Work to complete> Look through the entries below, please, and copy every line with the word "loading".

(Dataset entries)

++++++

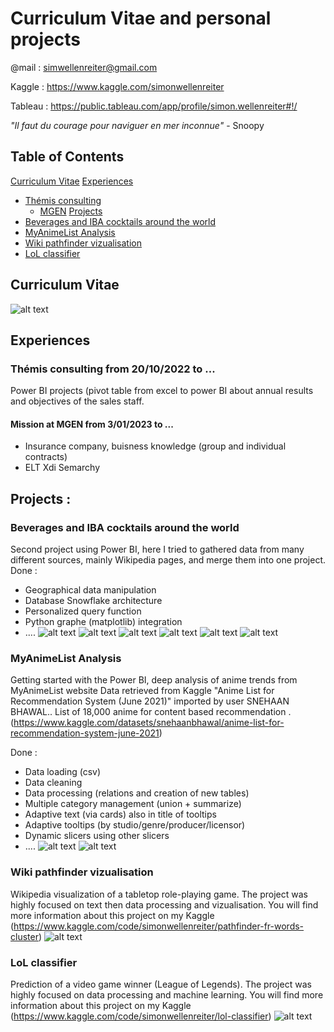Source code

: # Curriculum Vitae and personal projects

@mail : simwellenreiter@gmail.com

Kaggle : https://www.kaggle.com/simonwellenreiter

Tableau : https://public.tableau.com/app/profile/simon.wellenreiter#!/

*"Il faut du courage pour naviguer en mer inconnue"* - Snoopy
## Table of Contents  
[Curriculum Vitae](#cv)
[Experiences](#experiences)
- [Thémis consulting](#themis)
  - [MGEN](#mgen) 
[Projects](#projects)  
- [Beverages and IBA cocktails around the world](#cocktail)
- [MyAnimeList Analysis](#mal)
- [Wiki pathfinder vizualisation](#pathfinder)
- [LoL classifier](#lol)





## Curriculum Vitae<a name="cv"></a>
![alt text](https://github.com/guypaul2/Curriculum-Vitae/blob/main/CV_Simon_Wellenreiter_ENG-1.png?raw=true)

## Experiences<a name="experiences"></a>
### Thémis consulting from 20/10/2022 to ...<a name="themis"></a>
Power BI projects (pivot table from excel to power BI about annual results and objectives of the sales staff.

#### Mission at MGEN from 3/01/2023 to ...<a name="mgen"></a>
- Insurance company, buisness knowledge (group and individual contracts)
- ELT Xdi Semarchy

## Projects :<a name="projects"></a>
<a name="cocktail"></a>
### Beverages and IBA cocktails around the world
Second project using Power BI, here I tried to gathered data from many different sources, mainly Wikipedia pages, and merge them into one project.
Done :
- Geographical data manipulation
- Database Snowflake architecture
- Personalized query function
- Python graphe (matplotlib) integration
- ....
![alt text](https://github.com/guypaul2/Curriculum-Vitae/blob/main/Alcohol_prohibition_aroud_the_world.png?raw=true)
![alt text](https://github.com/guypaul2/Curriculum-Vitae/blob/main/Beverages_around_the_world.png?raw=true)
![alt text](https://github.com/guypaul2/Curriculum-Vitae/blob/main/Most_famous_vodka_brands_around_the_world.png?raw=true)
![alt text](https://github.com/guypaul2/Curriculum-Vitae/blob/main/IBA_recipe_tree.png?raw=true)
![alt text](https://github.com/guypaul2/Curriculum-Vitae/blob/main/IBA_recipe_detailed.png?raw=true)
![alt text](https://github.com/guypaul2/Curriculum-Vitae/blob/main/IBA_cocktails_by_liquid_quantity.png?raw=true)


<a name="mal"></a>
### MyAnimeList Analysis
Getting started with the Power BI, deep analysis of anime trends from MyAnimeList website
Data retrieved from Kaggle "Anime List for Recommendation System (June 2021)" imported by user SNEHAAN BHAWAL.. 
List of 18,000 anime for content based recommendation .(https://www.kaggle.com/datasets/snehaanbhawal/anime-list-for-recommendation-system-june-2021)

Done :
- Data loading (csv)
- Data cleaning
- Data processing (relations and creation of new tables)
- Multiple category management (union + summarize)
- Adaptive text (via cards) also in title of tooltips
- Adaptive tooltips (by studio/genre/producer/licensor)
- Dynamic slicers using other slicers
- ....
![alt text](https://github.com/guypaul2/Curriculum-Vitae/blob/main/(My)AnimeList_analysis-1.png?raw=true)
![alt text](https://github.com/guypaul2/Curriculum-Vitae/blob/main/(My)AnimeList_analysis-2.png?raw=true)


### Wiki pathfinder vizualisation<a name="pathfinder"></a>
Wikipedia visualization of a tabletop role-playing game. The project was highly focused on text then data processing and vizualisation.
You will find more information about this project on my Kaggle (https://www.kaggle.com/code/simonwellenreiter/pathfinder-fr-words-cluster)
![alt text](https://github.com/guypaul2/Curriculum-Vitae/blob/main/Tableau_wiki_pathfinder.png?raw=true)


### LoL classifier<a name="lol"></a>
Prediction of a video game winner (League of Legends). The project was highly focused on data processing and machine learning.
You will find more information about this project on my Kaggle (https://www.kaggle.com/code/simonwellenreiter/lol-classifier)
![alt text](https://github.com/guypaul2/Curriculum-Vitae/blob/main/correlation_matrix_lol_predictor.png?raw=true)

++++++

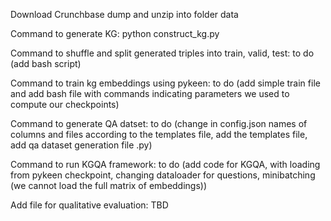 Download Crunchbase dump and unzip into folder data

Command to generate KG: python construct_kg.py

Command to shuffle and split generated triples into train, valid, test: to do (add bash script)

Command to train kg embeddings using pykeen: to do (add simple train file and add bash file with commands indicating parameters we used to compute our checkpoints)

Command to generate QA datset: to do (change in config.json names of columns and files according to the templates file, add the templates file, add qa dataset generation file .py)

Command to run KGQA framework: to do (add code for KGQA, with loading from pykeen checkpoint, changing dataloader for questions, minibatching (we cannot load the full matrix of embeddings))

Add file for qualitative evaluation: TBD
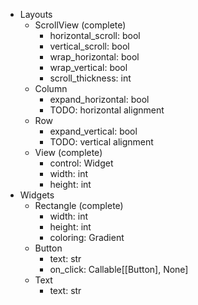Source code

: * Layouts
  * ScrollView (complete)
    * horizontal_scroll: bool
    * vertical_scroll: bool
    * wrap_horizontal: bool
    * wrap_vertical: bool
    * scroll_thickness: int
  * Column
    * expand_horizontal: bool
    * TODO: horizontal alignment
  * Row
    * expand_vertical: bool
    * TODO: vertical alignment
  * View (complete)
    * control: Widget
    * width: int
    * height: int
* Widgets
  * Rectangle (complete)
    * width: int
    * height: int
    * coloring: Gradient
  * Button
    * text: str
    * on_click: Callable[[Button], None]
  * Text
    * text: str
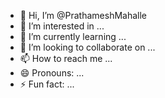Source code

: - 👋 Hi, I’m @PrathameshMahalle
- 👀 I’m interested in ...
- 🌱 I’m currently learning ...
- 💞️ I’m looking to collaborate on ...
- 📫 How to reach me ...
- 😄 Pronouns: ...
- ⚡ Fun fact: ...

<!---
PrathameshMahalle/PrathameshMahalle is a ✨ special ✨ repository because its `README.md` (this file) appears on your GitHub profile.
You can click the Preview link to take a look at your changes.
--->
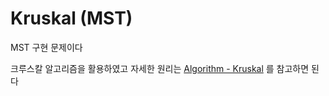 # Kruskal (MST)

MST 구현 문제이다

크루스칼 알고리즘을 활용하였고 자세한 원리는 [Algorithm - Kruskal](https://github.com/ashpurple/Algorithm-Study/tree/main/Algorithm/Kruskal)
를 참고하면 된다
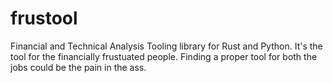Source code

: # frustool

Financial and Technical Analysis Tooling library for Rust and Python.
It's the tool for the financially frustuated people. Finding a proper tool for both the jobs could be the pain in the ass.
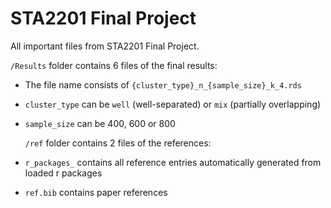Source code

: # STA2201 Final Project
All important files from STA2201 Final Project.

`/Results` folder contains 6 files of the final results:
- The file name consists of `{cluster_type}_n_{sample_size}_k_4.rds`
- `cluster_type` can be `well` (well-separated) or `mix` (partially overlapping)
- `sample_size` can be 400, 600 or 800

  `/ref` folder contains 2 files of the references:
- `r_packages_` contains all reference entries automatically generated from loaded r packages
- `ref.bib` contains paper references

++++++

Solution for this problem>
- Data loading (csv)
Command to run KGQA framework: to do (add code for KGQA, with loading from pykeen checkpoint, changing dataloader for questions, minibatching (we cannot load the full matrix of embeddings))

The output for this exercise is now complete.